5. Review sites: perfection not required
Through his marketing role with MyEyeDr and non-paid advisory gig with Yelp, Tim Gorin has learned that discriminating consumers do not expect businesses to have spotless records on review sites. However, they want to see engagement by owners or key employees when customers post unfavorable reviews, comment on poor service, etc. Prospects are interested in learning how businesses deal with complaints, not whether they have 5-star ratings.
6. Review sites drive customer service
Business-review sites can be a valuable tool in managing customer service, especially for businesses with multiple locations such as MyEyeDr. When lodging a complaint, customers often reveal employee names and locations, along with a way to contact the aggrieved through the site. These features can not only hold employees accountable but also offer a mechanism for dealing with customer service problems as they occur.
7. Not just local business
Mobile marketing can attract customers who are not local to your business, Navin tells me. E-commerce sellers are creating mobile catalogs to allow on-the-go shopping. Rather than listing all items for sale, they are promoting their most compelling offers with navigation designed for the mobile experience.
Businesses are also using mobile technology at out-of-town special events, trade shows, and conferences.

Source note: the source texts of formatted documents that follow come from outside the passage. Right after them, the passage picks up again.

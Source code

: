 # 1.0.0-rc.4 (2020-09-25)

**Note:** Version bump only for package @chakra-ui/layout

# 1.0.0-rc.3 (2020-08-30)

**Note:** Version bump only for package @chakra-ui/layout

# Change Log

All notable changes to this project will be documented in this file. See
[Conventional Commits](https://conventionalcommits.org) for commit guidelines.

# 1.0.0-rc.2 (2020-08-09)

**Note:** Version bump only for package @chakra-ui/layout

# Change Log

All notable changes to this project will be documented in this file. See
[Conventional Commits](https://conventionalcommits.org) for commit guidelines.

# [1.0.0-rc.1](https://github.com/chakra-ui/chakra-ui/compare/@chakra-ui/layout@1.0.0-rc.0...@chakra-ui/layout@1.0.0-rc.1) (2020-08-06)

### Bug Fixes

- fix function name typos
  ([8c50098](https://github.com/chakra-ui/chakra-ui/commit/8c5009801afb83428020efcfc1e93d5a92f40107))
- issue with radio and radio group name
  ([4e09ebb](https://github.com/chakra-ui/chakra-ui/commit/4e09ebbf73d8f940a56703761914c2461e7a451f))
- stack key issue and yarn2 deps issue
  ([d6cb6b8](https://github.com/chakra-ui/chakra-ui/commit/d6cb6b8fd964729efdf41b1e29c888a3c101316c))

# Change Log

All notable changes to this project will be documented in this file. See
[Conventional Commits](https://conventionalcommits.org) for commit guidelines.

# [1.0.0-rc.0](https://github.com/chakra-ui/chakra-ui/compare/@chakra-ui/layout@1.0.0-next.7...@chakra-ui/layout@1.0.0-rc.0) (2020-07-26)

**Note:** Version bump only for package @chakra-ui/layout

They might distribute literature with QR codes that direct prospects to specially-designed landing pages, invite customers to their booths or venues, and accept mobile payments.
8. Mobile can do it all
Lawren, of a/perture cinema, sees a growing reliance on mobile technology. To capitalize on this trend, she directed a mobile-friendly re-design of her cinema’s website. Customers are visiting the website to check out film descriptions and show times, just as they always have, but they are also buying tickets on their mobile devices and redeeming mobile versions of Groupons. By facilitating transactions this way, Lawren's mobile-friendly site closes the mobile-marketing loop.